Hollande plans new aid for France's deprived suburbs

French President Francois Hollande (centre) meets people in Clichy-Sous-Bois, near Paris, 31 July
Image caption Mr Hollande met children when he visited an artificial beach in Clichy-sous-Bois

The French government has unveiled a new bill by President Francois Hollande to help the country's deprived suburbs, the scene of unrest in recent years.

Some 5bn euros (£4.4bn; $6.6bn) of direct state investment would be injected next year into projects to generate jobs and improve housing.

Mr Hollande visited the troubled Paris suburb of Clichy-sous-Bois this week.

He acknowledged that the "slow-burning fuse" of suburban unrest was still burning, but said it could be stopped.

"While this fuse burns slowly, we can stop it with projects that are long-term, very long-term,'' he said.

The riots of 2005 began in Clichy, rapidly spreading through run-down housing estates across the country.

Such areas are home to large populations of recent immigrants and their descendants, often from France's former Muslim-majority colonies in North Africa, and have long challenged the country's social cohesion.

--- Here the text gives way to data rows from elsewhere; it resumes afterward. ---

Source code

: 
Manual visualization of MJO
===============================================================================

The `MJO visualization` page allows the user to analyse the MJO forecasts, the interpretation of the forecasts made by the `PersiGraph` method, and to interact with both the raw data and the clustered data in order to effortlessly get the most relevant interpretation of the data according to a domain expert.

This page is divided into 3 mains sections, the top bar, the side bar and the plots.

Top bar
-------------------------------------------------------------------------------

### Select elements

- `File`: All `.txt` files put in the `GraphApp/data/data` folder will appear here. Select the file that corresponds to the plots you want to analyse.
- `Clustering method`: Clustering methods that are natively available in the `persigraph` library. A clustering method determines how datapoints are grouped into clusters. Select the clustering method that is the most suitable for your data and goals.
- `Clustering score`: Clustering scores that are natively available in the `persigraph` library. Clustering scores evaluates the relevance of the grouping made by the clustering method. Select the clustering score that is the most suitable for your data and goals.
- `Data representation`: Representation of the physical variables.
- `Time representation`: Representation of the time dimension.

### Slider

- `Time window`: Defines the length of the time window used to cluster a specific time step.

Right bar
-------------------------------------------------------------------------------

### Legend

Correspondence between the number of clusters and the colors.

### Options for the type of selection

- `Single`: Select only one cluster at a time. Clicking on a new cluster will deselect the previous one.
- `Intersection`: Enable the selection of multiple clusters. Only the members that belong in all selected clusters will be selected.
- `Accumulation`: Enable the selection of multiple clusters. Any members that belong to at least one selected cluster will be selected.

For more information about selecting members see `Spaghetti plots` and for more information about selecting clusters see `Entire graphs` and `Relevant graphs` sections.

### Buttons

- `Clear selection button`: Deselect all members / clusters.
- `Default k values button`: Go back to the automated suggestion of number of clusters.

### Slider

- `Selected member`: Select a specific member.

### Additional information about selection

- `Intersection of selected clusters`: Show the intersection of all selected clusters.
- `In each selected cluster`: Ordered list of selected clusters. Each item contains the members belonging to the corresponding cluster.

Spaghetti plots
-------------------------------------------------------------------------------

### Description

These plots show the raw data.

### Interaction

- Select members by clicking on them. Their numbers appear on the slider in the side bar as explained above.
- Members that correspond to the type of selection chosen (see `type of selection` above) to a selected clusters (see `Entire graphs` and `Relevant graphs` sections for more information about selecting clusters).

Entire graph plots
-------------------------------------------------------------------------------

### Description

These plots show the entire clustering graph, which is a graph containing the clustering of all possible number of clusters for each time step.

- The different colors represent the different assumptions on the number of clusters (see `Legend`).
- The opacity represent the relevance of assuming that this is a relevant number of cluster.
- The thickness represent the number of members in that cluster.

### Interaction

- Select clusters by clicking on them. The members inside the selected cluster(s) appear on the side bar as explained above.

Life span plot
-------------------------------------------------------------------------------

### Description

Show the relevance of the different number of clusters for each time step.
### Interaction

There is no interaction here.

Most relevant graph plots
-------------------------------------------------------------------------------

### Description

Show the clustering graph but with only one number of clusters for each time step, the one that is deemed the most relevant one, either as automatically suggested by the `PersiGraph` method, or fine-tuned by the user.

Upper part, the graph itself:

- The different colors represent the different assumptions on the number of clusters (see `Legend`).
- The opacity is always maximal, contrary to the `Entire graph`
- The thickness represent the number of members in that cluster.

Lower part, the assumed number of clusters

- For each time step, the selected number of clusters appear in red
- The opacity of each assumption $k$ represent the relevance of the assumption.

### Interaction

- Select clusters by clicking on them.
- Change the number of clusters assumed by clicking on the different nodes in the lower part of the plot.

Rioting broke out two weeks ago in another Paris suburb, Trappes, after the arrest of a Muslim man who allegedly tried to strangle a police officer when police told his wife to remove a banned full face veil.

No-one for an instant believes the new initiative will resolve the tensions, but the president clearly wants to signal that he sees the suburbs as a priority, the BBC's Hugh Schofield reports from Paris.

'New tools'

Francois Lamy, the minister looking after the Socialist government's new initiative, told AFP news agency that the bill would "reform the tools of urban policy".

Credit would be concentrated on the 230 areas most in need.

Target areas would be redefined in terms of income, Mr Lamy said, in contrast to past schemes which considered such factors as property ownership, single-parent families and unemployment.

In Clichy, population 30,000, the jobless rate is 22.3%, or twice the national average.

French governments of the left and right have been injecting funds into the deprived suburbs for nearly four decades.

In October 2005 the deaths of two Clichy teenagers sparked three weeks of looting and car-burning in housing estates across France.

Mr Hollande's bill is expected to go before parliament in the autumn.